Just out of curiosity, Sheriff do you personally ever issue tickets? Nope, I do not - don't have time for it. The chief will at times, but not me. I wrote thousands of tickets in my days on the motorcycle. Those days are behind me.

How about your campaign promises for the 2005 election? Has the cooperative policing program worked out for you and your staff? It sure has. There is only one holdout, and that has not been a big problem. The East county constable has remained independent. But a new constable candidate has been elected for the Republicans, so there is hope that this will bring all of our policing organizations together in communication and cooperation. The other agencies share my enthusiasm for this cooperation and sharing of information. It works very well. Now there are two Texas Rangers assigned here.

So Sheriff, how about firearms? I was surprised to see the deputies buying their own firearms. Well it all comes down to this. Every officer has their preferred weapons. It may be a 38, 357, 40caliber, 45, or 9mm; the brands are their choices. It has to do with effectiveness in doing their work. They must each pass the qualification course with their own weapon(s). All go through the academy which has some tough expectations.

As you know, I am from The Woodlands, so I have some interest in the crime rate there. Some residents feel that crime is increasing and are concerned. Sir, "The Woodlands is one of the safest places to live in the county". In South County, there are many deterrents. No matter how many police officers you have there, you will still have some crime. It is going to happen. We can adjust where we patrol when there is a problem, and we do. I feel safer in The Woodlands than anywhere in the county. "Brother Randy, we will never have enough policemen." We will do our best with what we've got to enforce the law. We have very fine people. I assure you that you will get what your tax dollar pays for first. You will also get what you pay extra for. As long as I am Sheriff, we will fill vacancies for the contracts first. Also, if there are issues, my office is always open. I will talk to anyone anytime about any issue, but I may not be in my office or I might be tied up with someone else, so it is advantageous to the resident that he calls ahead of time. If I am available, an appointment is not required. I will talk.

And how about drugs? I have seen drugs consumed in The Woodlands. If it were not for drugs, we would not be building a new jail facility. Many burglaries, robberies, and other crimes are directly related to illegal drugs. The problem is not just in The Woodlands. It is everywhere in the county, state and country. Our copper theft is related to illegal drugs.

It is up to us to get the message to our children and to our grandchildren. Do NOT take illegal drugs even one time. People get addicted very easily. You know, everyone is important to me, certainly the youngsters and the seniors. I tell the kids out there that are involved with things, whether it is sports or roping calves - there is hope for this generation. Look at you, I say. We have hope. But stay away from drugs!

It should be noted that our narcotic investigators are busy. The queue is fairly long, but we get out there after them when we can. The time may be coming when Marijuana is legalized, and then we have additional problems with drivers - on the road under the influence of the drug.

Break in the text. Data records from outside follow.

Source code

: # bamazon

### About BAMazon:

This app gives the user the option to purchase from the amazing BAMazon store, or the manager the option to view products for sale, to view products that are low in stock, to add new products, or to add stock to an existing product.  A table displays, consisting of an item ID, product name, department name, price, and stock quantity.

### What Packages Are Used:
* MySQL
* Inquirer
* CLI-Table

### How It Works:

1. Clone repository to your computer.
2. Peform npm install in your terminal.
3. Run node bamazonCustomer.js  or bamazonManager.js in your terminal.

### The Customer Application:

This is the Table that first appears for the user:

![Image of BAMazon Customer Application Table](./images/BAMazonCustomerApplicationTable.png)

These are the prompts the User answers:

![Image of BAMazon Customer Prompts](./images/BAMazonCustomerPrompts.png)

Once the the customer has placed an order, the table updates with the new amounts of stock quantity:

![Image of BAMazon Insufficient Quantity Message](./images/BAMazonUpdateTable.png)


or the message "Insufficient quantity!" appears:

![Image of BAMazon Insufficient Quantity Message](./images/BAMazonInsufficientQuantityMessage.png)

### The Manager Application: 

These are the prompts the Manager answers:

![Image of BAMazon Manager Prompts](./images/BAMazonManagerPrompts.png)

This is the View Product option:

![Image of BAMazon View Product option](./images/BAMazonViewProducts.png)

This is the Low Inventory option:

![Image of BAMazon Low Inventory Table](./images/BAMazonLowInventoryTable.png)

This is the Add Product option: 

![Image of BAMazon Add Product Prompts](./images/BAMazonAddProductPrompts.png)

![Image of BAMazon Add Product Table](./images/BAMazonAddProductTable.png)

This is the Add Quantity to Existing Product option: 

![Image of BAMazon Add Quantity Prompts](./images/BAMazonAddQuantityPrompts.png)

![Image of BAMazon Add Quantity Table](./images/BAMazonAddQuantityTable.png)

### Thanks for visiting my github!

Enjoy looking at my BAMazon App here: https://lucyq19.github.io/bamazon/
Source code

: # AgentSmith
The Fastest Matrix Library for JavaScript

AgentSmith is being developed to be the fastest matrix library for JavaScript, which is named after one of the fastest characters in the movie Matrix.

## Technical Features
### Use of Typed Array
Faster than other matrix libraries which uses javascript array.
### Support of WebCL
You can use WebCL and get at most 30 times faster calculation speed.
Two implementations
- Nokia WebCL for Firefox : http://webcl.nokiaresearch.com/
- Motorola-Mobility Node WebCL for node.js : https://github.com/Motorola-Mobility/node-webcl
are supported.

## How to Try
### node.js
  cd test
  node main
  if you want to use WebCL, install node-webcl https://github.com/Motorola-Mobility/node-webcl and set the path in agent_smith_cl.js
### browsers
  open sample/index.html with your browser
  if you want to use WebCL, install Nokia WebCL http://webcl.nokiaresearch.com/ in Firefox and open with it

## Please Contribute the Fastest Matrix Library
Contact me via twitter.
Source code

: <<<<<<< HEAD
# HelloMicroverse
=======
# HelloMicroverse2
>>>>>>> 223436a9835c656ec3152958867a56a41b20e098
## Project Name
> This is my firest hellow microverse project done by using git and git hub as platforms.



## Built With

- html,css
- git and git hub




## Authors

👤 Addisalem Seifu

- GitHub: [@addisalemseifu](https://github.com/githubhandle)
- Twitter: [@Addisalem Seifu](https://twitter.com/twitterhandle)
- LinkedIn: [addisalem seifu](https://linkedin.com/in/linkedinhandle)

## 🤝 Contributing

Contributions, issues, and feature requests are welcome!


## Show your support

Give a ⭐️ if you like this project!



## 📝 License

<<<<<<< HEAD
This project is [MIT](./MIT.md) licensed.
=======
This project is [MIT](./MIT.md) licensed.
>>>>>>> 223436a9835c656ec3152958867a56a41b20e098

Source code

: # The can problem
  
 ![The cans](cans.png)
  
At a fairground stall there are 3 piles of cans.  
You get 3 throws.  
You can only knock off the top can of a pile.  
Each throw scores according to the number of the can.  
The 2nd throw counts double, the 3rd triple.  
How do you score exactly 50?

How is your motorcycle division doing? We have five and they are doing great. Those guys are writing a lot of tickets. I believe they are making a difference. I wish we had more of them.

One of the reasons cited by some for the need to incorporate The Woodlands is the need to have city cops. What do you think? Well, one of these days The Woodlands probably will incorporate, but they will not have anything much different than they have now for policing their community. We have a "beat cop" model in place now. The beat cop gets to know the community. I hope if and when The Woodlands incorporates that they would give our folks (under their contracts) a shot at the jobs first.

Now that you have fulfilled the original campaign promises, what next? We are happy with what we have accomplished. Our problem going forward is money. Our budget constrains us. We are stewards of your tax money and must do what we can with what we have. Our salaries are not as high as the big city - namely Houston, where they give big bonuses for signing up on a contract. There is however more to life than money. We want our employees to want to work here. They are treated here with respect and honor. They also have extra jobs to work, as has been the case for many years now. Supplementing salary with extra jobs is a way of life for a peace officer.

I have one more question. There is more momentum towards enforcing immigration laws locally. How would this affect your operation? We have the INS here every day to pull out illegals, but we do not search for them in the streets. Until they stop crossing the border, we will continue to have them in our county. It is a losing battle.

Sheriff Gage has no opponent in the fall election. In my opinion, we are very lucky to have this very respected gentleman here in Montgomery County, overseeing law enforcement for our safety. He soundly defeated his opponent in the Republican Primary, receiving 62% of the votes cast.